A new way to tackle type 2 diabetes

Globally, India and China are said to be the leading countries in the prevalence of diabetes. The fundamental problem in type 2 diabetes is the progressive worsening over time of the beta-cells in the pancreas that make insulin.

dr-ravi-retnakaran-endocrinologist-clinician-scientist-mount-sinai-hospital-toronto-canada

Dr Ravi Retnakaran, endocrinologist & clinician-scientist, Mount Sinai Hospital, Toronto, Canada

Current therapies for type 2 diabetes are not able to stop the progressive deterioration of pancreatic beta-cell function that drives the natural history of the condition.

A new meta-analysis study conducted on patients in US and Canada, by a team of scientists led by Dr Ravi Retnakaran, endocrinologist & clinician-scientist, Mount Sinai Hospital, Toronto, Canada, focuses on the early use of insulin therapy to improve beta-cell function and stop the deterioration of these cells, promising a new ray of hope to tackle the disease more efficiently.

"The concept is that, early in the course of type 2 diabetes, the dysfunction of the beta-cells is largely reversible.

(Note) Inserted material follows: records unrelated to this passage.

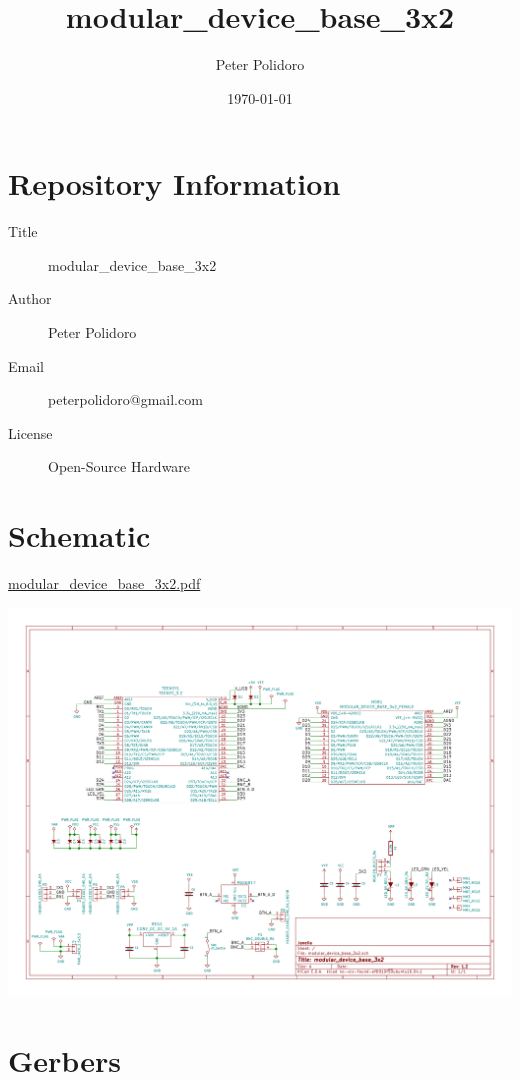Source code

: \documentclass[11pt]{article}
\author{Peter Polidoro}
\date{\today}
\title{modular\_device\_base\_3x2}
\begin{document}
\maketitle
\tableofcontents


\section{Repository Information}
\label{sec:org53f9fb2}
\begin{description}
\item[{Title}] modular\_device\_base\_3x2
\item[{Author}] Peter Polidoro
\item[{Email}] peterpolidoro@gmail.com
\item[{License}] Open-Source Hardware
\end{description}

\section{Schematic}
\label{sec:org4149065}

\href{./schematic/modular\_device\_base\_3x2.pdf}{modular\_device\_base\_3x2.pdf}


\begin{center}
\includegraphics[width=.9\linewidth]{./schematic/images/schematic00.png}
\end{center}


\section{Gerbers}
\label{sec:orge85ae1a}
\end{document}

Thus, we are interested in short-term intensive insulin therapy early in the course of type 2 diabetes, so that we can put this disease into ‘remission' so to speak," opined Dr Ravi.

The therapy has been studied in various settings around the world. The study has been published in Lancet Diabetes journal in 2013, showing that the therapy can consistently improve beta-cell function and the action of insulin in the body, when applied in patients with recently-diagnosed type 2 diabetes.

"Furthermore, it could induce remission of diabetes wherein patients could maintain glucose control off anti-diabetic medications for some time thereafter," Dr Ravi said.